Identification genes involved in p53-dependent apoptosis in response to different types of cellular stress using array analysis
Department of Oncology-Pathology, Cancer Center Karolinska, Karolinska Institute, Stockholm, Sweden
The p53 tumor suppressor triggers cell cycle arrest or apoptosis in response to different stress stimuli, including DNA damage, activated oncogenes, and hypoxia. p53-induced cell cycle arrest and apoptosis are dependent on p53:s ability to regulate specific target genes. In order to compare patterns of p53-dependent transactivation and transrepression in response to different types of cellular stress and identify novel p53 target genes, we have used a cDNA micro array approach in collaboration with Joakim Lundberg at Royal Institute of Technology, Stockholm. HCT116 wt p53+/+, colon carcinoma cells and the p53 null isogenic line HCT 116 p53 -/- were treated with UV light or exposed to hypoxic conditions that induce p53 protein levels at different time points. p53 induction was confirmed by both immunostaining and Western blotting. RNA from these cells was hybridized to cDNA chips containing 20,000 known genes. In parallel, we have studied p53-mediated gene regulation using a much simpler approach, a so called SuperArray filter which contains probes for 96 p53 target genes or key genes in the p53 pathway. Our results from both approaches so far demonstrate that several known p53 target genes (for example, p21, Bax, and Wig1) are induced, both by UV and hypoxia.
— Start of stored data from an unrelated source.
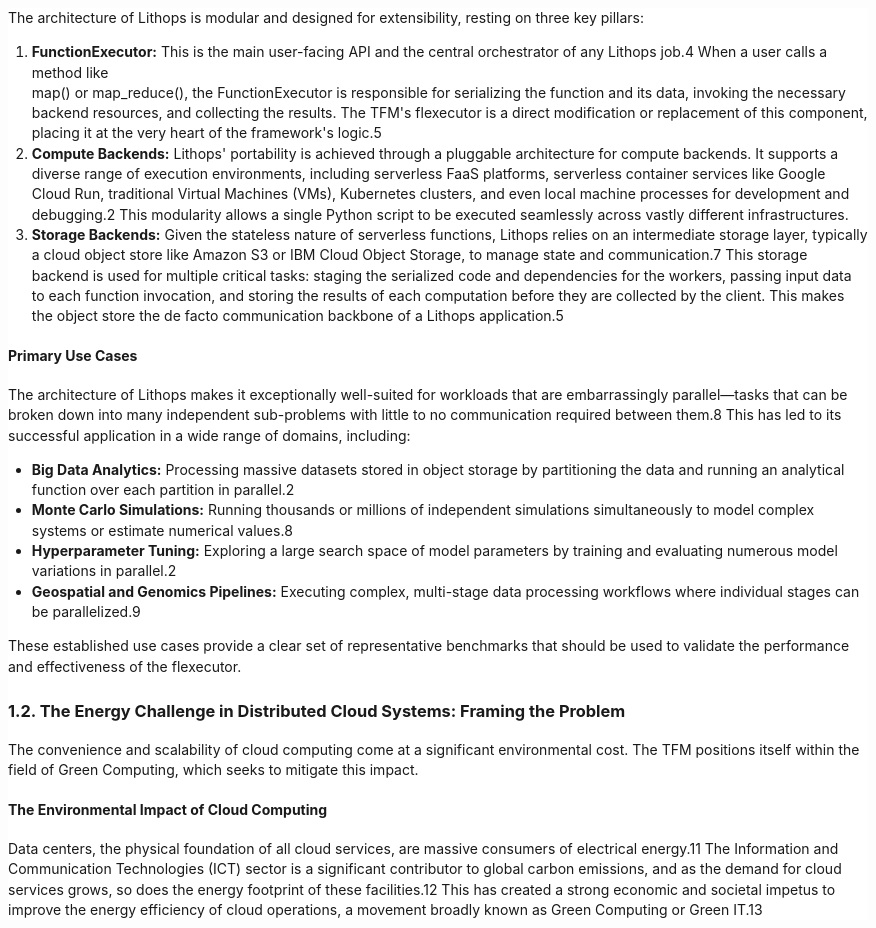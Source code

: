 The architecture of Lithops is modular and designed for extensibility, resting on three key pillars:

1. **FunctionExecutor:** This is the main user-facing API and the central orchestrator of any Lithops job.4 When a user calls a method like  
   map() or map\_reduce(), the FunctionExecutor is responsible for serializing the function and its data, invoking the necessary backend resources, and collecting the results. The TFM's flexecutor is a direct modification or replacement of this component, placing it at the very heart of the framework's logic.5  
2. **Compute Backends:** Lithops' portability is achieved through a pluggable architecture for compute backends. It supports a diverse range of execution environments, including serverless FaaS platforms, serverless container services like Google Cloud Run, traditional Virtual Machines (VMs), Kubernetes clusters, and even local machine processes for development and debugging.2 This modularity allows a single Python script to be executed seamlessly across vastly different infrastructures.  
3. **Storage Backends:** Given the stateless nature of serverless functions, Lithops relies on an intermediate storage layer, typically a cloud object store like Amazon S3 or IBM Cloud Object Storage, to manage state and communication.7 This storage backend is used for multiple critical tasks: staging the serialized code and dependencies for the workers, passing input data to each function invocation, and storing the results of each computation before they are collected by the client. This makes the object store the de facto communication backbone of a Lithops application.5

#### **Primary Use Cases**

The architecture of Lithops makes it exceptionally well-suited for workloads that are embarrassingly parallel—tasks that can be broken down into many independent sub-problems with little to no communication required between them.8 This has led to its successful application in a wide range of domains, including:

* **Big Data Analytics:** Processing massive datasets stored in object storage by partitioning the data and running an analytical function over each partition in parallel.2  
* **Monte Carlo Simulations:** Running thousands or millions of independent simulations simultaneously to model complex systems or estimate numerical values.8  
* **Hyperparameter Tuning:** Exploring a large search space of model parameters by training and evaluating numerous model variations in parallel.2  
* **Geospatial and Genomics Pipelines:** Executing complex, multi-stage data processing workflows where individual stages can be parallelized.9

These established use cases provide a clear set of representative benchmarks that should be used to validate the performance and effectiveness of the flexecutor.

### **1.2. The Energy Challenge in Distributed Cloud Systems: Framing the Problem**

The convenience and scalability of cloud computing come at a significant environmental cost. The TFM positions itself within the field of Green Computing, which seeks to mitigate this impact.

#### **The Environmental Impact of Cloud Computing**

Data centers, the physical foundation of all cloud services, are massive consumers of electrical energy.11 The Information and Communication Technologies (ICT) sector is a significant contributor to global carbon emissions, and as the demand for cloud services grows, so does the energy footprint of these facilities.12 This has created a strong economic and societal impetus to improve the energy efficiency of cloud operations, a movement broadly known as Green Computing or Green IT.13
However, a number of genes with unknown function in the p53 pathway are induced or repressed upon activation of wt p53 in these cells. Furthermore, our results indicate that diverse groups of genes are differentially regulated in response to UV and hypoxia. These genes are involved in cell cycle regulation, apoptosis, DNA mismatch repair and signal transduction. Genes of particular interest are now being further analyzed using different molecular and cellular strategies.
Paper presented at the International Symposium on Predictive Oncology and Intervention Strategies; Nice, France; February 7 - 10, 2004; in oral session 998 (Signaling pathways - Part III).